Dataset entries
+---+

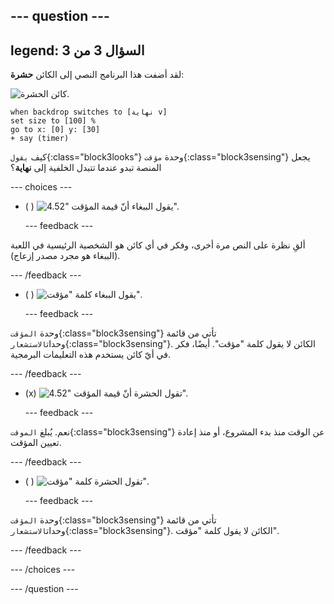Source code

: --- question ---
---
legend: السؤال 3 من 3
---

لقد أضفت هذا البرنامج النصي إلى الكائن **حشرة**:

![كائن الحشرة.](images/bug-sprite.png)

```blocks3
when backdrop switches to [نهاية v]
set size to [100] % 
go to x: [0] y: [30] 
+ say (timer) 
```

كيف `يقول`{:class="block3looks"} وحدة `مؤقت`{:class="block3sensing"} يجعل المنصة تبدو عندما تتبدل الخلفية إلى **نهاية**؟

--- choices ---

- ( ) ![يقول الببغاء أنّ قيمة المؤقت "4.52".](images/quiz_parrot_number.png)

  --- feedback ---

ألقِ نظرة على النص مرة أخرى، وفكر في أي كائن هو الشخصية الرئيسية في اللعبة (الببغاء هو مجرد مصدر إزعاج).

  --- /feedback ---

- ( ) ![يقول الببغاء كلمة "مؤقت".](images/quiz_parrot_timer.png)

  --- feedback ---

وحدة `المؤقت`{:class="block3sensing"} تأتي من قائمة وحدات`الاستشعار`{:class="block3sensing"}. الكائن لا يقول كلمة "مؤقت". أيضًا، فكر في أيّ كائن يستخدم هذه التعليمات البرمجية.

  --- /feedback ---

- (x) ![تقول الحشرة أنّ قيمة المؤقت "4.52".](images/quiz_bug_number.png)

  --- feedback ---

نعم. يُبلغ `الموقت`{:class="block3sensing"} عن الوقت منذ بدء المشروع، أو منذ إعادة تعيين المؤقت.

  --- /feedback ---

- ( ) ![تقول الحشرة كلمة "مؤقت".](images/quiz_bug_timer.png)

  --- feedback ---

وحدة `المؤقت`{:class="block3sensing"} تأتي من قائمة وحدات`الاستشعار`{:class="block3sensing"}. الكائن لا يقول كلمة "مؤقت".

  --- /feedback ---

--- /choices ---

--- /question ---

+---+

--- Task ---
Repeat precisely the lines of the data starting at the one containing "لقد أضفت هذا", last line included.

--- Answer to the problem ---
لقد أضفت هذا البرنامج النصي إلى الكائن **حشرة**:

![كائن الحشرة.](images/bug-sprite.png)

```blocks3
when backdrop switches to [نهاية v]
set size to [100] % 
go to x: [0] y: [30] 
+ say (timer) 
```

كيف `يقول`{:class="block3looks"} وحدة `مؤقت`{:class="block3sensing"} يجعل المنصة تبدو عندما تتبدل الخلفية إلى **نهاية**؟

--- choices ---

- ( ) ![يقول الببغاء أنّ قيمة المؤقت "4.52".](images/quiz_parrot_number.png)

  --- feedback ---

ألقِ نظرة على النص مرة أخرى، وفكر في أي كائن هو الشخصية الرئيسية في اللعبة (الببغاء هو مجرد مصدر إزعاج).

  --- /feedback ---

- ( ) ![يقول الببغاء كلمة "مؤقت".](images/quiz_parrot_timer.png)

  --- feedback ---

وحدة `المؤقت`{:class="block3sensing"} تأتي من قائمة وحدات`الاستشعار`{:class="block3sensing"}. الكائن لا يقول كلمة "مؤقت". أيضًا، فكر في أيّ كائن يستخدم هذه التعليمات البرمجية.

  --- /feedback ---

- (x) ![تقول الحشرة أنّ قيمة المؤقت "4.52".](images/quiz_bug_number.png)

  --- feedback ---

نعم. يُبلغ `الموقت`{:class="block3sensing"} عن الوقت منذ بدء المشروع، أو منذ إعادة تعيين المؤقت.

  --- /feedback ---

- ( ) ![تقول الحشرة كلمة "مؤقت".](images/quiz_bug_timer.png)

  --- feedback ---

وحدة `المؤقت`{:class="block3sensing"} تأتي من قائمة وحدات`الاستشعار`{:class="block3sensing"}. الكائن لا يقول كلمة "مؤقت".

  --- /feedback ---

--- /choices ---

--- /question ---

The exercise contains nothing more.